YOUR ASSIGNMENT
Your answer should restate each line of the data below word for word.

(RECORDS PROVIDED Opens)

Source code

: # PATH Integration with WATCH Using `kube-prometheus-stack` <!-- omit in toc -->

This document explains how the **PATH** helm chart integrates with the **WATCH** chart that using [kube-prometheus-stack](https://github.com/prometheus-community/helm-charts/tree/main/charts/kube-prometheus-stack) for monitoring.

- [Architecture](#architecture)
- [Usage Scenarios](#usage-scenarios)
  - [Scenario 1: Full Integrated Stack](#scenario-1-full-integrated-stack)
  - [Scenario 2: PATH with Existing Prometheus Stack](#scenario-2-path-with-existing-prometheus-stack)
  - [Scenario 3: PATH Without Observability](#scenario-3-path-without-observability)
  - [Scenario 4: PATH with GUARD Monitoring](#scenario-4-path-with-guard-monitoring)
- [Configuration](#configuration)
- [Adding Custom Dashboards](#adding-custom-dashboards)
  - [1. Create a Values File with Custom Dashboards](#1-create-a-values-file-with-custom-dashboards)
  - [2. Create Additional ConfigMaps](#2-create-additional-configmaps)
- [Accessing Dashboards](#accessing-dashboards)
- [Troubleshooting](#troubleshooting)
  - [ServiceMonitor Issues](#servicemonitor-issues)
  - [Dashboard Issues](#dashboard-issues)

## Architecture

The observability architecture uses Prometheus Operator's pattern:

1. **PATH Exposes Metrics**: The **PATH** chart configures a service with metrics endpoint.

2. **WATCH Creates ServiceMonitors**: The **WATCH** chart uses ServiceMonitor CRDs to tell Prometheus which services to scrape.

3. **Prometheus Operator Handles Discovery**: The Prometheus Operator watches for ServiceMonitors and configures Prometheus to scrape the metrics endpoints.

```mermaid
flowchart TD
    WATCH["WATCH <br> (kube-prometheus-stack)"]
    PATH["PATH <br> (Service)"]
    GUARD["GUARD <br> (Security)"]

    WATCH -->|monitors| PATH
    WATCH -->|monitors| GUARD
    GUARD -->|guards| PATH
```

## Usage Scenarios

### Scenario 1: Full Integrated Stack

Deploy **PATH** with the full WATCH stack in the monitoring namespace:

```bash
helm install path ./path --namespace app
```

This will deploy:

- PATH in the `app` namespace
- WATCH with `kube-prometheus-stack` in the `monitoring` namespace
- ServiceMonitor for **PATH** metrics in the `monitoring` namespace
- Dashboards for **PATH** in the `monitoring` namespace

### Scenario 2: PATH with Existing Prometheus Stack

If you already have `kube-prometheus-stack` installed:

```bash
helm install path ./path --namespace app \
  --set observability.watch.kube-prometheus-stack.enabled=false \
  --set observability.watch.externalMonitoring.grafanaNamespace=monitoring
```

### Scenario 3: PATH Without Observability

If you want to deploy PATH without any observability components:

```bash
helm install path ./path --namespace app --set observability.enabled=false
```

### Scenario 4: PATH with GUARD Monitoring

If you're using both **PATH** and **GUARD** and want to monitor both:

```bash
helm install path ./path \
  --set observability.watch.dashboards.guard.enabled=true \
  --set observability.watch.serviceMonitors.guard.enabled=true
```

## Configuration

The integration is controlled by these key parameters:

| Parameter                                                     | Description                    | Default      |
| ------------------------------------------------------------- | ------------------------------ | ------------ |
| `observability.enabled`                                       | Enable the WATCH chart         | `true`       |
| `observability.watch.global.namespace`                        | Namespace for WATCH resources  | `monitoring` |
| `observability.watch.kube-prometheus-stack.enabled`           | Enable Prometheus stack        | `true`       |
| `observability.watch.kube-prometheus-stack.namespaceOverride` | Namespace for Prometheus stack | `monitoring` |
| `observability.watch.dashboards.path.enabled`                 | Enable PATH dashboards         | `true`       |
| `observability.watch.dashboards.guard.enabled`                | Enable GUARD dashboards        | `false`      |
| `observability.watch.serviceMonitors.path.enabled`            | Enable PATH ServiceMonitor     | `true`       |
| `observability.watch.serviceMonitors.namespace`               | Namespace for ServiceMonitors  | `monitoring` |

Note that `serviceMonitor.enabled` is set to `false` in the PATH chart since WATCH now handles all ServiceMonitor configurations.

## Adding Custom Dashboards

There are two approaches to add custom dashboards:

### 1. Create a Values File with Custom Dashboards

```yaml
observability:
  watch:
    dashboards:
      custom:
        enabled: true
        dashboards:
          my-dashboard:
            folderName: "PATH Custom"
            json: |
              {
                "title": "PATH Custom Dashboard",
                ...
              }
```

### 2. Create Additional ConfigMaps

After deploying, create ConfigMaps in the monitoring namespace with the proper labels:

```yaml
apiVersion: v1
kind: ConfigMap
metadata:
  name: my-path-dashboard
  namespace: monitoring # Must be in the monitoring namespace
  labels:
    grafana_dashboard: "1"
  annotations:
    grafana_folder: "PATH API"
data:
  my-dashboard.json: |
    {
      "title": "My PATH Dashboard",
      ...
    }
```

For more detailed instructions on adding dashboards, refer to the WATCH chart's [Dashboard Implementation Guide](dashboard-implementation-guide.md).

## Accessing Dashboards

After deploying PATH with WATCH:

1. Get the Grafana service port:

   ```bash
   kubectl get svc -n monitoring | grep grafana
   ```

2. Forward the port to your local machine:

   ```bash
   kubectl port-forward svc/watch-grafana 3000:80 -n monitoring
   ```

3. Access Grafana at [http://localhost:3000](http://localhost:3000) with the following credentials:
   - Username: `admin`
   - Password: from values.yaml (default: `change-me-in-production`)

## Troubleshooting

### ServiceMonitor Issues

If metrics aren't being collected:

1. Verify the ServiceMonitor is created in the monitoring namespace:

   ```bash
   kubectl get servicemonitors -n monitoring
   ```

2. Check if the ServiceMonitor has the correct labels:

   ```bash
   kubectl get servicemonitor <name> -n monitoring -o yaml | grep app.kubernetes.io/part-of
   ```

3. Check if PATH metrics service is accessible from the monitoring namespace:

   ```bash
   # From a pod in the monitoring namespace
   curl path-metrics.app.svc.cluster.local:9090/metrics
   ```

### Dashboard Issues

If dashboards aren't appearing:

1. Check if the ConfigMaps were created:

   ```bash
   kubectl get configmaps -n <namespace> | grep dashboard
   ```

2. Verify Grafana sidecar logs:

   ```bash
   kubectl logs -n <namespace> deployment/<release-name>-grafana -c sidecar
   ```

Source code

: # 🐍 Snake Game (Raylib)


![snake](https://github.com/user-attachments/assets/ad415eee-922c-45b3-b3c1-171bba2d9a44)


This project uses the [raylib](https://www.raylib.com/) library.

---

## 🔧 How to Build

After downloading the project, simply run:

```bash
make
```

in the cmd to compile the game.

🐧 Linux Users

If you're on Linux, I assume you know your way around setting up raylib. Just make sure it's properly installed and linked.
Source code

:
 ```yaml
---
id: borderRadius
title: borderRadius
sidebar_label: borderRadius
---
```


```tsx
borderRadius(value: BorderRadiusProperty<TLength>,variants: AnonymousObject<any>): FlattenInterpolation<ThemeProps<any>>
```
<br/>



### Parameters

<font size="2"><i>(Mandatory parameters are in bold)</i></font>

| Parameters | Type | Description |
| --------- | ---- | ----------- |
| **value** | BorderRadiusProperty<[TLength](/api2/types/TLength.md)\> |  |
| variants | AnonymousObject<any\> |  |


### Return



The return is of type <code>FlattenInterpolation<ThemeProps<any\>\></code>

(RECORDS PROVIDED Closes)

SOLUTION TO THIS EXERCISE
Source code

: # PATH Integration with WATCH Using `kube-prometheus-stack` <!-- omit in toc -->

This document explains how the **PATH** helm chart integrates with the **WATCH** chart that using [kube-prometheus-stack](https://github.com/prometheus-community/helm-charts/tree/main/charts/kube-prometheus-stack) for monitoring.

- [Architecture](#architecture)
- [Usage Scenarios](#usage-scenarios)
  - [Scenario 1: Full Integrated Stack](#scenario-1-full-integrated-stack)
  - [Scenario 2: PATH with Existing Prometheus Stack](#scenario-2-path-with-existing-prometheus-stack)
  - [Scenario 3: PATH Without Observability](#scenario-3-path-without-observability)
  - [Scenario 4: PATH with GUARD Monitoring](#scenario-4-path-with-guard-monitoring)
- [Configuration](#configuration)
- [Adding Custom Dashboards](#adding-custom-dashboards)
  - [1. Create a Values File with Custom Dashboards](#1-create-a-values-file-with-custom-dashboards)
  - [2. Create Additional ConfigMaps](#2-create-additional-configmaps)
- [Accessing Dashboards](#accessing-dashboards)
- [Troubleshooting](#troubleshooting)
  - [ServiceMonitor Issues](#servicemonitor-issues)
  - [Dashboard Issues](#dashboard-issues)

## Architecture

The observability architecture uses Prometheus Operator's pattern:

1. **PATH Exposes Metrics**: The **PATH** chart configures a service with metrics endpoint.

2. **WATCH Creates ServiceMonitors**: The **WATCH** chart uses ServiceMonitor CRDs to tell Prometheus which services to scrape.

3. **Prometheus Operator Handles Discovery**: The Prometheus Operator watches for ServiceMonitors and configures Prometheus to scrape the metrics endpoints.

```mermaid
flowchart TD
    WATCH["WATCH <br> (kube-prometheus-stack)"]
    PATH["PATH <br> (Service)"]
    GUARD["GUARD <br> (Security)"]

    WATCH -->|monitors| PATH
    WATCH -->|monitors| GUARD
    GUARD -->|guards| PATH
```

## Usage Scenarios

### Scenario 1: Full Integrated Stack

Deploy **PATH** with the full WATCH stack in the monitoring namespace:

```bash
helm install path ./path --namespace app
```

This will deploy:

- PATH in the `app` namespace
- WATCH with `kube-prometheus-stack` in the `monitoring` namespace
- ServiceMonitor for **PATH** metrics in the `monitoring` namespace
- Dashboards for **PATH** in the `monitoring` namespace

### Scenario 2: PATH with Existing Prometheus Stack

If you already have `kube-prometheus-stack` installed:

```bash
helm install path ./path --namespace app \
  --set observability.watch.kube-prometheus-stack.enabled=false \
  --set observability.watch.externalMonitoring.grafanaNamespace=monitoring
```

### Scenario 3: PATH Without Observability

If you want to deploy PATH without any observability components:

```bash
helm install path ./path --namespace app --set observability.enabled=false
```

### Scenario 4: PATH with GUARD Monitoring

If you're using both **PATH** and **GUARD** and want to monitor both:

```bash
helm install path ./path \
  --set observability.watch.dashboards.guard.enabled=true \
  --set observability.watch.serviceMonitors.guard.enabled=true
```

## Configuration

The integration is controlled by these key parameters:

| Parameter                                                     | Description                    | Default      |
| ------------------------------------------------------------- | ------------------------------ | ------------ |
| `observability.enabled`                                       | Enable the WATCH chart         | `true`       |
| `observability.watch.global.namespace`                        | Namespace for WATCH resources  | `monitoring` |
| `observability.watch.kube-prometheus-stack.enabled`           | Enable Prometheus stack        | `true`       |
| `observability.watch.kube-prometheus-stack.namespaceOverride` | Namespace for Prometheus stack | `monitoring` |
| `observability.watch.dashboards.path.enabled`                 | Enable PATH dashboards         | `true`       |
| `observability.watch.dashboards.guard.enabled`                | Enable GUARD dashboards        | `false`      |
| `observability.watch.serviceMonitors.path.enabled`            | Enable PATH ServiceMonitor     | `true`       |
| `observability.watch.serviceMonitors.namespace`               | Namespace for ServiceMonitors  | `monitoring` |

Note that `serviceMonitor.enabled` is set to `false` in the PATH chart since WATCH now handles all ServiceMonitor configurations.

## Adding Custom Dashboards

There are two approaches to add custom dashboards:

### 1. Create a Values File with Custom Dashboards

```yaml
observability:
  watch:
    dashboards:
      custom:
        enabled: true
        dashboards:
          my-dashboard:
            folderName: "PATH Custom"
            json: |
              {
                "title": "PATH Custom Dashboard",
                ...
              }
```

### 2. Create Additional ConfigMaps

After deploying, create ConfigMaps in the monitoring namespace with the proper labels:

```yaml
apiVersion: v1
kind: ConfigMap
metadata:
  name: my-path-dashboard
  namespace: monitoring # Must be in the monitoring namespace
  labels:
    grafana_dashboard: "1"
  annotations:
    grafana_folder: "PATH API"
data:
  my-dashboard.json: |
    {
      "title": "My PATH Dashboard",
      ...
    }
```

For more detailed instructions on adding dashboards, refer to the WATCH chart's [Dashboard Implementation Guide](dashboard-implementation-guide.md).

## Accessing Dashboards

After deploying PATH with WATCH:

1. Get the Grafana service port:

   ```bash
   kubectl get svc -n monitoring | grep grafana
   ```

2. Forward the port to your local machine:

   ```bash
   kubectl port-forward svc/watch-grafana 3000:80 -n monitoring
   ```

3. Access Grafana at [http://localhost:3000](http://localhost:3000) with the following credentials:
   - Username: `admin`
   - Password: from values.yaml (default: `change-me-in-production`)

## Troubleshooting

### ServiceMonitor Issues

If metrics aren't being collected:

1. Verify the ServiceMonitor is created in the monitoring namespace:

   ```bash
   kubectl get servicemonitors -n monitoring
   ```

2. Check if the ServiceMonitor has the correct labels:

   ```bash
   kubectl get servicemonitor <name> -n monitoring -o yaml | grep app.kubernetes.io/part-of
   ```

3. Check if PATH metrics service is accessible from the monitoring namespace:

   ```bash
   # From a pod in the monitoring namespace
   curl path-metrics.app.svc.cluster.local:9090/metrics
   ```

### Dashboard Issues

If dashboards aren't appearing:

1. Check if the ConfigMaps were created:

   ```bash
   kubectl get configmaps -n <namespace> | grep dashboard
   ```

2. Verify Grafana sidecar logs:

   ```bash
   kubectl logs -n <namespace> deployment/<release-name>-grafana -c sidecar
   ```

Source code

: # 🐍 Snake Game (Raylib)


![snake](https://github.com/user-attachments/assets/ad415eee-922c-45b3-b3c1-171bba2d9a44)


This project uses the [raylib](https://www.raylib.com/) library.

---

## 🔧 How to Build

After downloading the project, simply run:

```bash
make
```

in the cmd to compile the game.

🐧 Linux Users

If you're on Linux, I assume you know your way around setting up raylib. Just make sure it's properly installed and linked.
Source code

:
 ```yaml
---
id: borderRadius
title: borderRadius
sidebar_label: borderRadius
---
```


```tsx
borderRadius(value: BorderRadiusProperty<TLength>,variants: AnonymousObject<any>): FlattenInterpolation<ThemeProps<any>>
```
<br/>



### Parameters

<font size="2"><i>(Mandatory parameters are in bold)</i></font>

| Parameters | Type | Description |
| --------- | ---- | ----------- |
| **value** | BorderRadiusProperty<[TLength](/api2/types/TLength.md)\> |  |
| variants | AnonymousObject<any\> |  |


### Return



The return is of type <code>FlattenInterpolation<ThemeProps<any\>\></code>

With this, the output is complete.